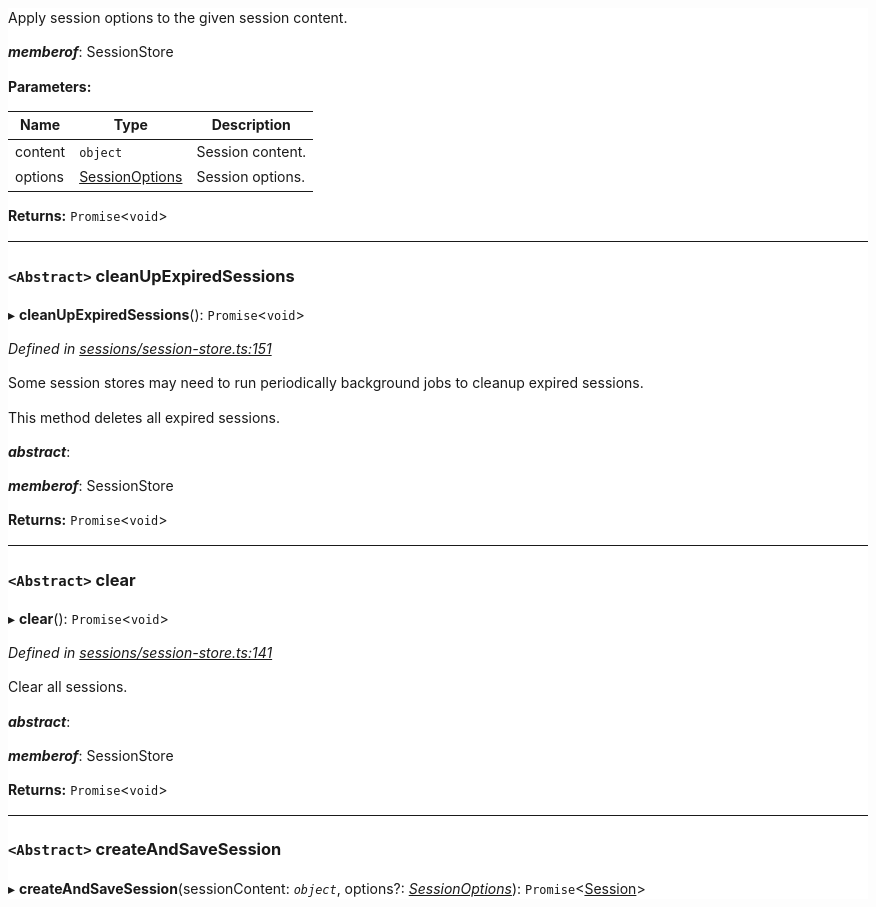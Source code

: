 Apply session options to the given session content.

*__memberof__*: SessionStore

**Parameters:**

| Name | Type | Description |
| ------ | ------ | ------ |
| content | `object` |  Session content. |
| options | [SessionOptions](../interfaces/_sessions_session_store_.sessionoptions.md) |  Session options. |

**Returns:** `Promise`<`void`>

___
<a id="cleanupexpiredsessions"></a>

### `<Abstract>` cleanUpExpiredSessions

▸ **cleanUpExpiredSessions**(): `Promise`<`void`>

*Defined in [sessions/session-store.ts:151](https://github.com/FoalTS/foal/blob/70cc46bd/packages/core/src/sessions/session-store.ts#L151)*

Some session stores may need to run periodically background jobs to cleanup expired sessions.

This method deletes all expired sessions.

*__abstract__*: 

*__memberof__*: SessionStore

**Returns:** `Promise`<`void`>

___
<a id="clear"></a>

### `<Abstract>` clear

▸ **clear**(): `Promise`<`void`>

*Defined in [sessions/session-store.ts:141](https://github.com/FoalTS/foal/blob/70cc46bd/packages/core/src/sessions/session-store.ts#L141)*

Clear all sessions.

*__abstract__*: 

*__memberof__*: SessionStore

**Returns:** `Promise`<`void`>

___
<a id="createandsavesession"></a>

### `<Abstract>` createAndSaveSession

▸ **createAndSaveSession**(sessionContent: *`object`*, options?: *[SessionOptions](../interfaces/_sessions_session_store_.sessionoptions.md)*): `Promise`<[Session](_sessions_session_.session.md)>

• [WHAT YOU HAVE TO DO]:
From the listing above, repeat exactly the lines starting at the line that includes "Session options. |" and ending at the line that includes "This method deletes all expired sessions.", with nothing outside that span.

• [FINISHED EXERCISE]:
| options | [SessionOptions](../interfaces/_sessions_session_store_.sessionoptions.md) |  Session options. |

**Returns:** `Promise`<`void`>

___
<a id="cleanupexpiredsessions"></a>

### `<Abstract>` cleanUpExpiredSessions

▸ **cleanUpExpiredSessions**(): `Promise`<`void`>

*Defined in [sessions/session-store.ts:151](https://github.com/FoalTS/foal/blob/70cc46bd/packages/core/src/sessions/session-store.ts#L151)*

Some session stores may need to run periodically background jobs to cleanup expired sessions.

This method deletes all expired sessions.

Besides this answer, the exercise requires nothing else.